TASK GOAL
Say the number of lines in the records below that hold the word "usage", and only that number.

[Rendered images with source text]

═══

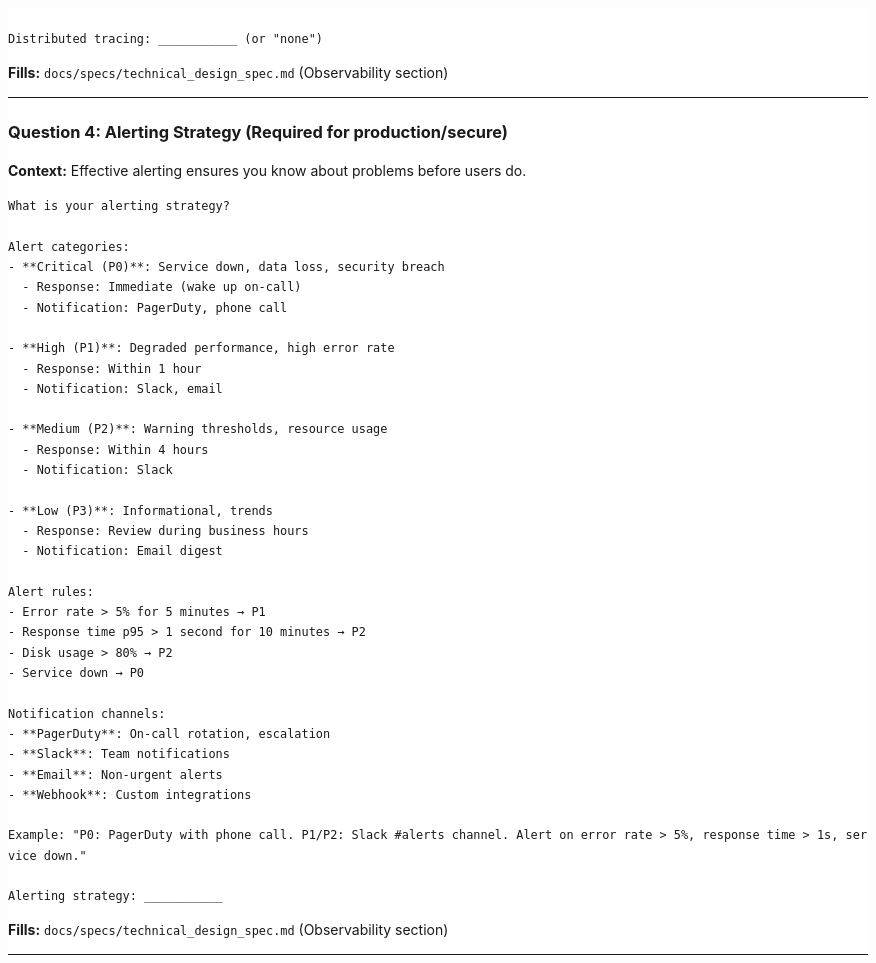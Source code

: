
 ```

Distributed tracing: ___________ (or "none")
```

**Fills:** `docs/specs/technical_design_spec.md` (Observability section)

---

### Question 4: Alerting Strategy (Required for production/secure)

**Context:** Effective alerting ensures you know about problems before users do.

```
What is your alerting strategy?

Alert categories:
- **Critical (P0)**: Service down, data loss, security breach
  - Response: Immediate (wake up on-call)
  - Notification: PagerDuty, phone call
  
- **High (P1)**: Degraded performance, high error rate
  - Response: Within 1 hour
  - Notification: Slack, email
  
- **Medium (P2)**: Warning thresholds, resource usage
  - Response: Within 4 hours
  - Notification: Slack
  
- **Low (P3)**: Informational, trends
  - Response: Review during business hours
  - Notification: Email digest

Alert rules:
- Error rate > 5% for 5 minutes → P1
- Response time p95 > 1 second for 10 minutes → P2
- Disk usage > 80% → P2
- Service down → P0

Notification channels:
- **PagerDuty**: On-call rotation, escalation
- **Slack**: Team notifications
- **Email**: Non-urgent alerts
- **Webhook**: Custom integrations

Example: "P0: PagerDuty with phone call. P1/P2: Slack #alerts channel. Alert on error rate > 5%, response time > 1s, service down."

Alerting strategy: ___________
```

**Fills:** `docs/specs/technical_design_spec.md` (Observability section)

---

═══

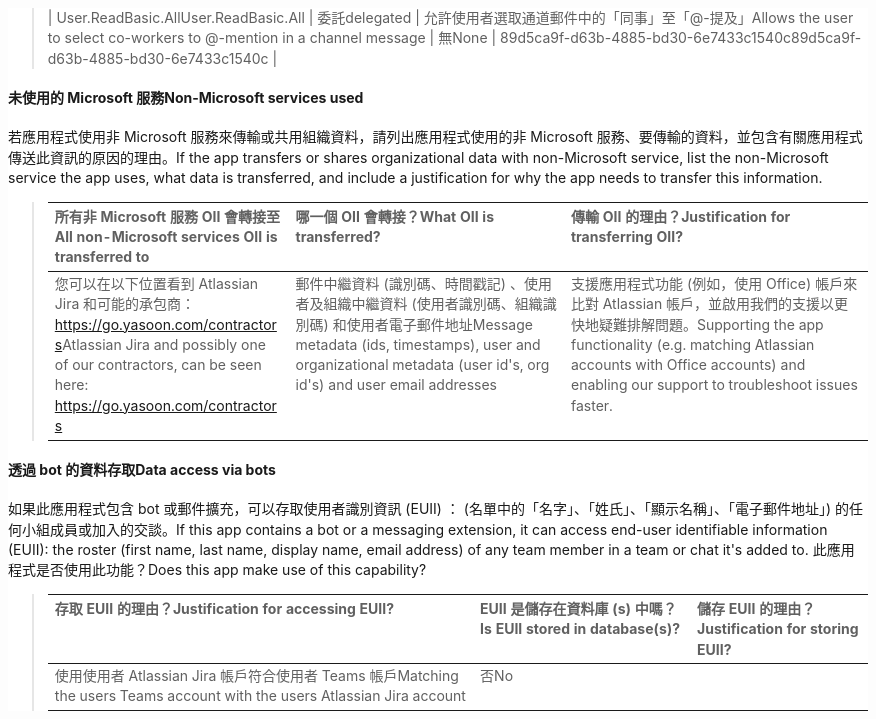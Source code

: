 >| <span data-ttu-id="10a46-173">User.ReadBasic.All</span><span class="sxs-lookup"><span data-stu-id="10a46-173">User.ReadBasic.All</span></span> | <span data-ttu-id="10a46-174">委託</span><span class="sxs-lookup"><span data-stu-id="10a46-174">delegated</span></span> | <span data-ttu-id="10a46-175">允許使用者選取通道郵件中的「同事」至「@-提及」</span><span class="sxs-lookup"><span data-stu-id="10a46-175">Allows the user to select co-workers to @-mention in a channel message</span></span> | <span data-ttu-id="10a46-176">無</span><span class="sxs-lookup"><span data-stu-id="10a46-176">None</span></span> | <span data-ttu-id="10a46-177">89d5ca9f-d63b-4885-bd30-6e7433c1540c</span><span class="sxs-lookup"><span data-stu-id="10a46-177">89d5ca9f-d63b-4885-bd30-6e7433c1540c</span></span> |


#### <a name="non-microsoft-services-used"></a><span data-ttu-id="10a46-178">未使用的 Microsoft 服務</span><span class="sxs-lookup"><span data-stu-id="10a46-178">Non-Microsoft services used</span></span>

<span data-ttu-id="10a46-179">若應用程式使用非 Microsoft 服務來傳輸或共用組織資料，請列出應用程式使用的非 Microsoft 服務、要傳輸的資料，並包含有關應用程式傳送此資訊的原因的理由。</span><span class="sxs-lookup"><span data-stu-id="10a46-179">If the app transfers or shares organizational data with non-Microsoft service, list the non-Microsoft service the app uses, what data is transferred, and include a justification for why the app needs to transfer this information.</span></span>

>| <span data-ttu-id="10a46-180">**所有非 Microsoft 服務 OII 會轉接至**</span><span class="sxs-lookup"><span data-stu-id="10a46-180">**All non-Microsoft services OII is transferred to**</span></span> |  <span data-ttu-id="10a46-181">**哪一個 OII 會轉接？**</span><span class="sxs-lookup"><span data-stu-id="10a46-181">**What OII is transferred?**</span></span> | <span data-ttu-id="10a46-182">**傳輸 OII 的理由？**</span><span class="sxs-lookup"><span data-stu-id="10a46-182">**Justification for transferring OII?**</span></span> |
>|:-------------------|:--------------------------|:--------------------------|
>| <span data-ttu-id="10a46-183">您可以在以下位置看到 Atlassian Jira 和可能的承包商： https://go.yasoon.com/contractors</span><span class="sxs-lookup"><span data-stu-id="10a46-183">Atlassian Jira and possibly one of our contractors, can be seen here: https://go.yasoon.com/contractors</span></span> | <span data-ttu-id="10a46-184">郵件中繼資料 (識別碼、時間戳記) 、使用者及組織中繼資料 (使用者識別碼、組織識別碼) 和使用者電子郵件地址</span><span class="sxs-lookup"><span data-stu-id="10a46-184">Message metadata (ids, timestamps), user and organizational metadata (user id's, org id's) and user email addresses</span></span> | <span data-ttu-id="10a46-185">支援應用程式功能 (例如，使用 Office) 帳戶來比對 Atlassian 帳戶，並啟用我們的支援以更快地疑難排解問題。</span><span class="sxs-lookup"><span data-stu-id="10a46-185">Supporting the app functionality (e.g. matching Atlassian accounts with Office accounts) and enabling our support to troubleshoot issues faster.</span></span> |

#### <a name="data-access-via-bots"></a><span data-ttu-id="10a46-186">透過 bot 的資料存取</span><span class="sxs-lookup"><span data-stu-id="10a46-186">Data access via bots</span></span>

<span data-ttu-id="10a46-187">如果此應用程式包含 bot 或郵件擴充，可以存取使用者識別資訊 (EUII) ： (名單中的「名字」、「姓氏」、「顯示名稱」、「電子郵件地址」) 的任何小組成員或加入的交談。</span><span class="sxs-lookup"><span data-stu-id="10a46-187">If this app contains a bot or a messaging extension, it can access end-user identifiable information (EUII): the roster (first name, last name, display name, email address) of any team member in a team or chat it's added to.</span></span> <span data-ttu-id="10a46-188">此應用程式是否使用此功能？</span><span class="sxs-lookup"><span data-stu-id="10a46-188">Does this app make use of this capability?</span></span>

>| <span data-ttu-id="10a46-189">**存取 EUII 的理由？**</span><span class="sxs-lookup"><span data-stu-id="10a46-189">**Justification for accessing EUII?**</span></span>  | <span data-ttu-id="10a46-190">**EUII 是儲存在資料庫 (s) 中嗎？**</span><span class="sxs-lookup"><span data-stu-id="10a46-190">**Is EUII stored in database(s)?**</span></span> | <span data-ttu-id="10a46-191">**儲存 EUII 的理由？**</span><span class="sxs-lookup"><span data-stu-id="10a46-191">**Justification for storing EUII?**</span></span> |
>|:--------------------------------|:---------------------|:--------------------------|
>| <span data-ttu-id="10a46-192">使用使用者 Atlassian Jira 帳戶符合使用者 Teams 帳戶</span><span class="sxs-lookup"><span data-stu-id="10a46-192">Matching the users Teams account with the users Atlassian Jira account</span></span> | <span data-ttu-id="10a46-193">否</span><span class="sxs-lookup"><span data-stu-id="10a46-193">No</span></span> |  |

═══

SOLUTION
2